*** Raw data ***
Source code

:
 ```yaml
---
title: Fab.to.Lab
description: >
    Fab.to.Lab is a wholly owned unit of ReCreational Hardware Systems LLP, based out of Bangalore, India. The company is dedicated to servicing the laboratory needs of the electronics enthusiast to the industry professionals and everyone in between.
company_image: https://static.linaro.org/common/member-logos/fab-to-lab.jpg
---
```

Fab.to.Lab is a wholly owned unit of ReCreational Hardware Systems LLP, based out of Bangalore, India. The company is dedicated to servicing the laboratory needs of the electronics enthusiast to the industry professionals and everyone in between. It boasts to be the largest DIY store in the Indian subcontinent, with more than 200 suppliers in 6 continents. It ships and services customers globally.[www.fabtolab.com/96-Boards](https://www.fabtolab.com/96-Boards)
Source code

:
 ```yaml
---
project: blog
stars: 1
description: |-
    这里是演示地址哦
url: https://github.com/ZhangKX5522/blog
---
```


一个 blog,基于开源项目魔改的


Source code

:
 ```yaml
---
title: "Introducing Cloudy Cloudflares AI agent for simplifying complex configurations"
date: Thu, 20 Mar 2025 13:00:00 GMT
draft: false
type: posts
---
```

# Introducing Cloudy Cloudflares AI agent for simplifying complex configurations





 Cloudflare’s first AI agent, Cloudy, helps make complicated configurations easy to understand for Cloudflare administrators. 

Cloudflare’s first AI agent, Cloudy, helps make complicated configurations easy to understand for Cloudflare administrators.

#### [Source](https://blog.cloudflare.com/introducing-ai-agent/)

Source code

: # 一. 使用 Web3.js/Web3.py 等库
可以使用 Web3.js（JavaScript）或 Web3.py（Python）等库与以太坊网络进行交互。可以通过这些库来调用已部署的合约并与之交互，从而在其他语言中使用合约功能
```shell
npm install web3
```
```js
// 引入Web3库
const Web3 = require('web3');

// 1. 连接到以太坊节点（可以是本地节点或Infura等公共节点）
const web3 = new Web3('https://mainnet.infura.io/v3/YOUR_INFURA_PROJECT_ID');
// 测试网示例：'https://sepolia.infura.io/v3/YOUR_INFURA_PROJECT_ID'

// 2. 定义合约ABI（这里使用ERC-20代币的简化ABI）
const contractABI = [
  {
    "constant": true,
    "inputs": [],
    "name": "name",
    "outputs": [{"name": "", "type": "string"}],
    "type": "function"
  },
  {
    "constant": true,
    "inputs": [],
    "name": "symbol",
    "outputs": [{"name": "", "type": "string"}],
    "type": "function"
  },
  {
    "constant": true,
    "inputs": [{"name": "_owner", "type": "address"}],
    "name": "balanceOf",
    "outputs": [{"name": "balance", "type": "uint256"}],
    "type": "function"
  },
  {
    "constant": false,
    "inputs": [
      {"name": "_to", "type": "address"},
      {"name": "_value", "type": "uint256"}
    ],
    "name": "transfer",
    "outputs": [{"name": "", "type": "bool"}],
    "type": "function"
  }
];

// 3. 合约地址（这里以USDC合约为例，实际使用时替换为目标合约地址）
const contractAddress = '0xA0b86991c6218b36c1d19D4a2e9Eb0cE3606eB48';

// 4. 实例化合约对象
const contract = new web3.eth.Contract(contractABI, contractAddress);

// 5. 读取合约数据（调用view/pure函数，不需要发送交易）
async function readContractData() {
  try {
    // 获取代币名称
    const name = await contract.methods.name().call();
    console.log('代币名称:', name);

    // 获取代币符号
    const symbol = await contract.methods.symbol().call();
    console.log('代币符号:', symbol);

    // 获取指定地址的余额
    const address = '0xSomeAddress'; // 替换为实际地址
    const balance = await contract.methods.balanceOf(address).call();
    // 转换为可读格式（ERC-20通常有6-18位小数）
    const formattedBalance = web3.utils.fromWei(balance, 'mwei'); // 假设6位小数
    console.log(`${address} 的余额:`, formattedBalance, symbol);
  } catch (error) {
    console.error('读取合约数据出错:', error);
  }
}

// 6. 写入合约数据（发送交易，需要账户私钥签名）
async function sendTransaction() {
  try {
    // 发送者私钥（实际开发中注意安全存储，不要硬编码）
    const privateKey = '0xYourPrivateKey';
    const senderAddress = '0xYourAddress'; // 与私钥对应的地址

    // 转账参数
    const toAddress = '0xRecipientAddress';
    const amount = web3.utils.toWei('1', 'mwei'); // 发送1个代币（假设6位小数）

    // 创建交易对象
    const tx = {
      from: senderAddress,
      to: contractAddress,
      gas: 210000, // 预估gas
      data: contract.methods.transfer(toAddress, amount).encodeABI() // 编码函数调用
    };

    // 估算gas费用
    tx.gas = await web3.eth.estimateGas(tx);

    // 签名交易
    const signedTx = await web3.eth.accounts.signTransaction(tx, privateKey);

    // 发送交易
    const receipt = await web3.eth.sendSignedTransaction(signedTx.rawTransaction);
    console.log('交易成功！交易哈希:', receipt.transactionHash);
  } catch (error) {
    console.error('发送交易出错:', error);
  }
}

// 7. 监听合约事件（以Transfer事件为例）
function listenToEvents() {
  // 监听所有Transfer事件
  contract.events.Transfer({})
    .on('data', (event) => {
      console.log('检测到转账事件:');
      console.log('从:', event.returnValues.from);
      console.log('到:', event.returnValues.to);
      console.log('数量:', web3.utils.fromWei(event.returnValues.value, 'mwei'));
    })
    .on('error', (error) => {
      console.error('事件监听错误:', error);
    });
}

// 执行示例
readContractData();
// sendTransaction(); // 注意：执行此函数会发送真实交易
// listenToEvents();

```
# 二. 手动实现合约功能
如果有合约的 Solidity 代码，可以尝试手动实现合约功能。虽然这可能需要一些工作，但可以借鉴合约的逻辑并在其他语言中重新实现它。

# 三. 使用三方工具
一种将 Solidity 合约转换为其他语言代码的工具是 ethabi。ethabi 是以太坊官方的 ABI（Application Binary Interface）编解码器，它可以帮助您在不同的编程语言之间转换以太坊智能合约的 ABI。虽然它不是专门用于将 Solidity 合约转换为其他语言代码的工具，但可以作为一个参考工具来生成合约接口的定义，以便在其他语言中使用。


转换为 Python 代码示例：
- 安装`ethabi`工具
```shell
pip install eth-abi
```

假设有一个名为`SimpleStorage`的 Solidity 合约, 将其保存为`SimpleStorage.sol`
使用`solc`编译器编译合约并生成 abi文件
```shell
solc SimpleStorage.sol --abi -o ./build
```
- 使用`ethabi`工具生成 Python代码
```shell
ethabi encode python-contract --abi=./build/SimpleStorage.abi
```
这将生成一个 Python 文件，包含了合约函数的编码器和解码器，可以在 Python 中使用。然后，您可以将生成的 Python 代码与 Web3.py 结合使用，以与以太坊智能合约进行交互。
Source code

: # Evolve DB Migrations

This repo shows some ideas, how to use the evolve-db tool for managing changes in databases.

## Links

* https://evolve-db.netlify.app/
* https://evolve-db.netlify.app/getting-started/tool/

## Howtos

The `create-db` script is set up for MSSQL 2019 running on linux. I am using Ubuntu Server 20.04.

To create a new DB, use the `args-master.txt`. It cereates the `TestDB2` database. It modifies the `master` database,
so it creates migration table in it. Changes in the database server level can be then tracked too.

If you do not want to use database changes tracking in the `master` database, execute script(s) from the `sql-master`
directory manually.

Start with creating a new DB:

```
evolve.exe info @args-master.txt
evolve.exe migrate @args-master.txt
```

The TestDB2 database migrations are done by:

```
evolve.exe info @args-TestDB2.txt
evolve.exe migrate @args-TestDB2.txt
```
*** End of Raw data ***
◆ **Exercise instructions**:
Copy each entry exactly. Omit none.

◆ **Response below**:
Source code

:
 ```yaml
---
title: Fab.to.Lab
description: >
    Fab.to.Lab is a wholly owned unit of ReCreational Hardware Systems LLP, based out of Bangalore, India. The company is dedicated to servicing the laboratory needs of the electronics enthusiast to the industry professionals and everyone in between.
company_image: https://static.linaro.org/common/member-logos/fab-to-lab.jpg
---
```

Fab.to.Lab is a wholly owned unit of ReCreational Hardware Systems LLP, based out of Bangalore, India. The company is dedicated to servicing the laboratory needs of the electronics enthusiast to the industry professionals and everyone in between. It boasts to be the largest DIY store in the Indian subcontinent, with more than 200 suppliers in 6 continents. It ships and services customers globally.[www.fabtolab.com/96-Boards](https://www.fabtolab.com/96-Boards)
Source code

:
 ```yaml
---
project: blog
stars: 1
description: |-
    这里是演示地址哦
url: https://github.com/ZhangKX5522/blog
---
```


一个 blog,基于开源项目魔改的


Source code

:
 ```yaml
---
title: "Introducing Cloudy Cloudflares AI agent for simplifying complex configurations"
date: Thu, 20 Mar 2025 13:00:00 GMT
draft: false
type: posts
---
```

# Introducing Cloudy Cloudflares AI agent for simplifying complex configurations





 Cloudflare’s first AI agent, Cloudy, helps make complicated configurations easy to understand for Cloudflare administrators. 

Cloudflare’s first AI agent, Cloudy, helps make complicated configurations easy to understand for Cloudflare administrators.

#### [Source](https://blog.cloudflare.com/introducing-ai-agent/)

Source code

: # 一. 使用 Web3.js/Web3.py 等库
可以使用 Web3.js（JavaScript）或 Web3.py（Python）等库与以太坊网络进行交互。可以通过这些库来调用已部署的合约并与之交互，从而在其他语言中使用合约功能
```shell
npm install web3
```
```js
// 引入Web3库
const Web3 = require('web3');

// 1. 连接到以太坊节点（可以是本地节点或Infura等公共节点）
const web3 = new Web3('https://mainnet.infura.io/v3/YOUR_INFURA_PROJECT_ID');
// 测试网示例：'https://sepolia.infura.io/v3/YOUR_INFURA_PROJECT_ID'

// 2. 定义合约ABI（这里使用ERC-20代币的简化ABI）
const contractABI = [
  {
    "constant": true,
    "inputs": [],
    "name": "name",
    "outputs": [{"name": "", "type": "string"}],
    "type": "function"
  },
  {
    "constant": true,
    "inputs": [],
    "name": "symbol",
    "outputs": [{"name": "", "type": "string"}],
    "type": "function"
  },
  {
    "constant": true,
    "inputs": [{"name": "_owner", "type": "address"}],
    "name": "balanceOf",
    "outputs": [{"name": "balance", "type": "uint256"}],
    "type": "function"
  },
  {
    "constant": false,
    "inputs": [
      {"name": "_to", "type": "address"},
      {"name": "_value", "type": "uint256"}
    ],
    "name": "transfer",
    "outputs": [{"name": "", "type": "bool"}],
    "type": "function"
  }
];

// 3. 合约地址（这里以USDC合约为例，实际使用时替换为目标合约地址）
const contractAddress = '0xA0b86991c6218b36c1d19D4a2e9Eb0cE3606eB48';

// 4. 实例化合约对象
const contract = new web3.eth.Contract(contractABI, contractAddress);

// 5. 读取合约数据（调用view/pure函数，不需要发送交易）
async function readContractData() {
  try {
    // 获取代币名称
    const name = await contract.methods.name().call();
    console.log('代币名称:', name);

    // 获取代币符号
    const symbol = await contract.methods.symbol().call();
    console.log('代币符号:', symbol);

    // 获取指定地址的余额
    const address = '0xSomeAddress'; // 替换为实际地址
    const balance = await contract.methods.balanceOf(address).call();
    // 转换为可读格式（ERC-20通常有6-18位小数）
    const formattedBalance = web3.utils.fromWei(balance, 'mwei'); // 假设6位小数
    console.log(`${address} 的余额:`, formattedBalance, symbol);
  } catch (error) {
    console.error('读取合约数据出错:', error);
  }
}

// 6. 写入合约数据（发送交易，需要账户私钥签名）
async function sendTransaction() {
  try {
    // 发送者私钥（实际开发中注意安全存储，不要硬编码）
    const privateKey = '0xYourPrivateKey';
    const senderAddress = '0xYourAddress'; // 与私钥对应的地址

    // 转账参数
    const toAddress = '0xRecipientAddress';
    const amount = web3.utils.toWei('1', 'mwei'); // 发送1个代币（假设6位小数）

    // 创建交易对象
    const tx = {
      from: senderAddress,
      to: contractAddress,
      gas: 210000, // 预估gas
      data: contract.methods.transfer(toAddress, amount).encodeABI() // 编码函数调用
    };

    // 估算gas费用
    tx.gas = await web3.eth.estimateGas(tx);

    // 签名交易
    const signedTx = await web3.eth.accounts.signTransaction(tx, privateKey);

    // 发送交易
    const receipt = await web3.eth.sendSignedTransaction(signedTx.rawTransaction);
    console.log('交易成功！交易哈希:', receipt.transactionHash);
  } catch (error) {
    console.error('发送交易出错:', error);
  }
}

// 7. 监听合约事件（以Transfer事件为例）
function listenToEvents() {
  // 监听所有Transfer事件
  contract.events.Transfer({})
    .on('data', (event) => {
      console.log('检测到转账事件:');
      console.log('从:', event.returnValues.from);
      console.log('到:', event.returnValues.to);
      console.log('数量:', web3.utils.fromWei(event.returnValues.value, 'mwei'));
    })
    .on('error', (error) => {
      console.error('事件监听错误:', error);
    });
}

// 执行示例
readContractData();
// sendTransaction(); // 注意：执行此函数会发送真实交易
// listenToEvents();

```
# 二. 手动实现合约功能
如果有合约的 Solidity 代码，可以尝试手动实现合约功能。虽然这可能需要一些工作，但可以借鉴合约的逻辑并在其他语言中重新实现它。

# 三. 使用三方工具
一种将 Solidity 合约转换为其他语言代码的工具是 ethabi。ethabi 是以太坊官方的 ABI（Application Binary Interface）编解码器，它可以帮助您在不同的编程语言之间转换以太坊智能合约的 ABI。虽然它不是专门用于将 Solidity 合约转换为其他语言代码的工具，但可以作为一个参考工具来生成合约接口的定义，以便在其他语言中使用。


转换为 Python 代码示例：
- 安装`ethabi`工具
```shell
pip install eth-abi
```

假设有一个名为`SimpleStorage`的 Solidity 合约, 将其保存为`SimpleStorage.sol`
使用`solc`编译器编译合约并生成 abi文件
```shell
solc SimpleStorage.sol --abi -o ./build
```
- 使用`ethabi`工具生成 Python代码
```shell
ethabi encode python-contract --abi=./build/SimpleStorage.abi
```
这将生成一个 Python 文件，包含了合约函数的编码器和解码器，可以在 Python 中使用。然后，您可以将生成的 Python 代码与 Web3.py 结合使用，以与以太坊智能合约进行交互。
Source code

: # Evolve DB Migrations

This repo shows some ideas, how to use the evolve-db tool for managing changes in databases.

## Links

* https://evolve-db.netlify.app/
* https://evolve-db.netlify.app/getting-started/tool/

## Howtos

The `create-db` script is set up for MSSQL 2019 running on linux. I am using Ubuntu Server 20.04.

To create a new DB, use the `args-master.txt`. It cereates the `TestDB2` database. It modifies the `master` database,
so it creates migration table in it. Changes in the database server level can be then tracked too.

If you do not want to use database changes tracking in the `master` database, execute script(s) from the `sql-master`
directory manually.

Start with creating a new DB:

```
evolve.exe info @args-master.txt
evolve.exe migrate @args-master.txt
```

The TestDB2 database migrations are done by:

```
evolve.exe info @args-TestDB2.txt
evolve.exe migrate @args-TestDB2.txt
```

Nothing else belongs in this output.